● About this exercise: Every line of the entries with the word "title" in it should be shown.

[[ Record excerpts open ]]

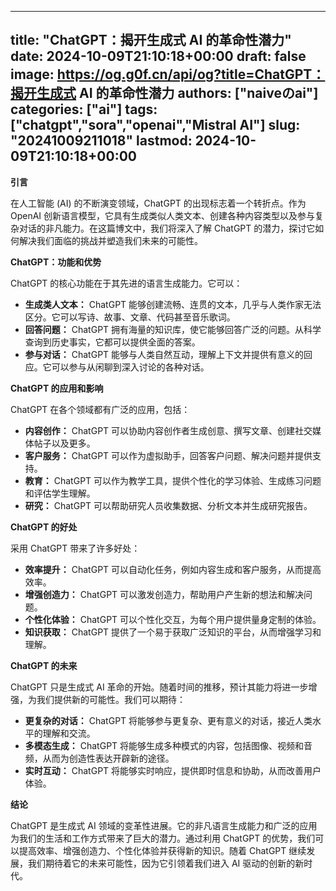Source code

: 
---
title: "ChatGPT：揭开生成式 AI 的革命性潜力"
date: 2024-10-09T21:10:18+00:00
draft: false
image: https://og.g0f.cn/api/og?title=ChatGPT：揭开生成式 AI 的革命性潜力
authors: ["naiveのai"]
categories: ["ai"]
tags: ["chatgpt","sora","openai","Mistral AI"]
slug: "20241009211018"
lastmod: 2024-10-09T21:10:18+00:00
---
**引言**

在人工智能 (AI) 的不断演变领域，ChatGPT 的出现标志着一个转折点。作为 OpenAI 创新语言模型，它具有生成类似人类文本、创建各种内容类型以及参与复杂对话的非凡能力。在这篇博文中，我们将深入了解 ChatGPT 的潜力，探讨它如何解决我们面临的挑战并塑造我们未来的可能性。

**ChatGPT：功能和优势**

ChatGPT 的核心功能在于其先进的语言生成能力。它可以：

* **生成类人文本：** ChatGPT 能够创建流畅、连贯的文本，几乎与人类作家无法区分。它可以写诗、故事、文章、代码甚至音乐歌词。
* **回答问题：** ChatGPT 拥有海量的知识库，使它能够回答广泛的问题。从科学查询到历史事实，它都可以提供全面的答案。
* **参与对话：** ChatGPT 能够与人类自然互动，理解上下文并提供有意义的回应。它可以参与从闲聊到深入讨论的各种对话。

**ChatGPT 的应用和影响**

ChatGPT 在各个领域都有广泛的应用，包括：

* **内容创作：** ChatGPT 可以协助内容创作者生成创意、撰写文章、创建社交媒体帖子以及更多。
* **客户服务：** ChatGPT 可以作为虚拟助手，回答客户问题、解决问题并提供支持。
* **教育：** ChatGPT 可以作为教学工具，提供个性化的学习体验、生成练习问题和评估学生理解。
* **研究：** ChatGPT 可以帮助研究人员收集数据、分析文本并生成研究报告。

**ChatGPT 的好处**

采用 ChatGPT 带来了许多好处：

* **效率提升：** ChatGPT 可以自动化任务，例如内容生成和客户服务，从而提高效率。
* **增强创造力：** ChatGPT 可以激发创造力，帮助用户产生新的想法和解决问题。
* **个性化体验：** ChatGPT 可以个性化交互，为每个用户提供量身定制的体验。
* **知识获取：** ChatGPT 提供了一个易于获取广泛知识的平台，从而增强学习和理解。

**ChatGPT 的未来**

ChatGPT 只是生成式 AI 革命的开始。随着时间的推移，预计其能力将进一步增强，为我们提供新的可能性。我们可以期待：

* **更复杂的对话：** ChatGPT 将能够参与更复杂、更有意义的对话，接近人类水平的理解和交流。
* **多模态生成：** ChatGPT 将能够生成多种模式的内容，包括图像、视频和音频，从而为创造性表达开辟新的途径。
* **实时互动：** ChatGPT 将能够实时响应，提供即时信息和协助，从而改善用户体验。

**结论**

ChatGPT 是生成式 AI 领域的变革性进展。它的非凡语言生成能力和广泛的应用为我们的生活和工作方式带来了巨大的潜力。通过利用 ChatGPT 的优势，我们可以提高效率、增强创造力、个性化体验并获得新的知识。随着 ChatGPT 继续发展，我们期待着它的未来可能性，因为它引领着我们进入 AI 驱动的创新的新时代。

[[ Record excerpts closed ]]

● Problem solution:
title: "ChatGPT：揭开生成式 AI 的革命性潜力"
image: https://og.g0f.cn/api/og?title=ChatGPT：揭开生成式 AI 的革命性潜力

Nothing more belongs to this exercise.